#### PROBLEM TO WORK ON:
Which lines of the data below contain "Value"? Please show them all.

══ THE INPUT ══

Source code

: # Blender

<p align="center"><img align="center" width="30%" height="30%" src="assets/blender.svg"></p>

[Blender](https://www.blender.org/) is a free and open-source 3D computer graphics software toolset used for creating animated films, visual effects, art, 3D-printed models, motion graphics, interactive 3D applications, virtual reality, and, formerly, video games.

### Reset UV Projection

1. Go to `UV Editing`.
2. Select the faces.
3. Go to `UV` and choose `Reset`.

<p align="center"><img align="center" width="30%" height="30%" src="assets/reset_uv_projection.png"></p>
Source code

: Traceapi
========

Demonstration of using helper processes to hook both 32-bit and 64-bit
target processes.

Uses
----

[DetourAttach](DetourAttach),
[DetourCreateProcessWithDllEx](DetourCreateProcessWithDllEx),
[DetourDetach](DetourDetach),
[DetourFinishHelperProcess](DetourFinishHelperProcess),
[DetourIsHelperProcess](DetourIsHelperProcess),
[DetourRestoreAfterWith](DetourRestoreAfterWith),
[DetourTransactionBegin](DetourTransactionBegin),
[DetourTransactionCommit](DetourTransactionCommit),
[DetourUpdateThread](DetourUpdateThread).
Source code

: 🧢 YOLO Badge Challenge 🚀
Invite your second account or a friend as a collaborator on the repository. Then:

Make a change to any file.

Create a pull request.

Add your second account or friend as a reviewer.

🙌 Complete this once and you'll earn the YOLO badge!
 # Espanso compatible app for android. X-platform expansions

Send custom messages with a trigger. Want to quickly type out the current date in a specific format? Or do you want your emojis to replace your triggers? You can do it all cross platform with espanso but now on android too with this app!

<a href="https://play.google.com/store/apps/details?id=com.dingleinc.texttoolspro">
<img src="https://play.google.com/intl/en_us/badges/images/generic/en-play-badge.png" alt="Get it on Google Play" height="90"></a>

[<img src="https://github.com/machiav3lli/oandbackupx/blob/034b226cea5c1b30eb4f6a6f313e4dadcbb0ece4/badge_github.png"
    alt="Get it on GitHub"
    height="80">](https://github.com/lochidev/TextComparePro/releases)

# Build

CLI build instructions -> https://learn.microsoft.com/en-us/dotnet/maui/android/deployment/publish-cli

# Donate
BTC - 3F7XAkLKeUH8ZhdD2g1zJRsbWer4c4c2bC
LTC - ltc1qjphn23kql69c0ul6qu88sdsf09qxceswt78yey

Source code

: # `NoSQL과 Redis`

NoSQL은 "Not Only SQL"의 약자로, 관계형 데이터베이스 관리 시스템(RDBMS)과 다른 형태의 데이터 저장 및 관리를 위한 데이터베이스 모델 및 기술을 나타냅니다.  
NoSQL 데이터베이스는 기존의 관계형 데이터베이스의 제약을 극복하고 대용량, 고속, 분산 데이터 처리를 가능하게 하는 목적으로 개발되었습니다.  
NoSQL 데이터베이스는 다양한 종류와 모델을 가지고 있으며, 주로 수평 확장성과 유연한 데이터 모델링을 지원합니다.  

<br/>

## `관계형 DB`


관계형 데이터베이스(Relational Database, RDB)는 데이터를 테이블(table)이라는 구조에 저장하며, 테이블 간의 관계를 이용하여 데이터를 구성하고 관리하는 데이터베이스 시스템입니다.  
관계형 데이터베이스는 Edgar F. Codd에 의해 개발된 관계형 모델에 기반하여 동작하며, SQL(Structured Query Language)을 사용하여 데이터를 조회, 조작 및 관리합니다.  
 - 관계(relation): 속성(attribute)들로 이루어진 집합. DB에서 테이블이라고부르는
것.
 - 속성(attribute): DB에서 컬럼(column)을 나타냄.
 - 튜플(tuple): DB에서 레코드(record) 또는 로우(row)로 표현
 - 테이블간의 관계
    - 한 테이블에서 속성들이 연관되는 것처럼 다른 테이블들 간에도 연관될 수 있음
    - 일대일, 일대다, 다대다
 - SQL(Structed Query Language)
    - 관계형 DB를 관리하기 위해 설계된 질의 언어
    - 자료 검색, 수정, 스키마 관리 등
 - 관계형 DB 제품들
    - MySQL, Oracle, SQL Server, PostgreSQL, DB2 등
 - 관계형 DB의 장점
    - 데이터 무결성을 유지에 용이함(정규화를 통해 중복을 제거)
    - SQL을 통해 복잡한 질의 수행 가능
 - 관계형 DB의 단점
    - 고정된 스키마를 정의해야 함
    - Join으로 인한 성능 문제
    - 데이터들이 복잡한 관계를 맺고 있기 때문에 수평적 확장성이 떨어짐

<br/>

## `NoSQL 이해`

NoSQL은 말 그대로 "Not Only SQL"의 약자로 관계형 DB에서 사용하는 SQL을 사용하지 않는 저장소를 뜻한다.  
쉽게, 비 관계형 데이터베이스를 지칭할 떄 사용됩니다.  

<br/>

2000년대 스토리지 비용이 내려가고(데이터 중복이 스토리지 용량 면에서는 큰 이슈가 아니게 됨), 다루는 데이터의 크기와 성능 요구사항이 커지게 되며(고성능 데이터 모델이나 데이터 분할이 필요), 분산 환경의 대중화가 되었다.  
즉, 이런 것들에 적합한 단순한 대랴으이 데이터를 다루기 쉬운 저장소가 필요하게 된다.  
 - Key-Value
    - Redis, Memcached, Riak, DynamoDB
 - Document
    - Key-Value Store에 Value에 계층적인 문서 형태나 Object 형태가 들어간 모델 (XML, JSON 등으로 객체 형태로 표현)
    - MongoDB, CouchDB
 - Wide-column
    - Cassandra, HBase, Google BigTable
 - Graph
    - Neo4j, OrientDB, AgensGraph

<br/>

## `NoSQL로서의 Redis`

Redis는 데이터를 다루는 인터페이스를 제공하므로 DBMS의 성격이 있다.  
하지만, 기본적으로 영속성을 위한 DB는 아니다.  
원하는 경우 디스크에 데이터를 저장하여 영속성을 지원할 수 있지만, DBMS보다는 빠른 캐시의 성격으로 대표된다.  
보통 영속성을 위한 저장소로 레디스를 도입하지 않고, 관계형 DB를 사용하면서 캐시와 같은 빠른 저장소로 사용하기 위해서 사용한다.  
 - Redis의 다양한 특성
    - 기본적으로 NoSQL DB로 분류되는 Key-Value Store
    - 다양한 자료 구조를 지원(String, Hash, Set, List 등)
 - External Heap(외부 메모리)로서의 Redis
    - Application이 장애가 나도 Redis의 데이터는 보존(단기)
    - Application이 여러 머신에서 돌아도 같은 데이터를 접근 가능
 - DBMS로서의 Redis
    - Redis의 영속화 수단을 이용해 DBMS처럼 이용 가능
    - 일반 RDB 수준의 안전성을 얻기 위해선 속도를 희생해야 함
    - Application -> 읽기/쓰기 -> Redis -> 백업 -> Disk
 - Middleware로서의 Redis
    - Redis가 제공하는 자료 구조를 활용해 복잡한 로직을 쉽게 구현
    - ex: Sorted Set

═══

#### SOLUTION TO THIS TASK:
 - Key-Value
    - Key-Value Store에 Value에 계층적인 문서 형태나 Object 형태가 들어간 모델 (XML, JSON 등으로 객체 형태로 표현)
    - 기본적으로 NoSQL DB로 분류되는 Key-Value Store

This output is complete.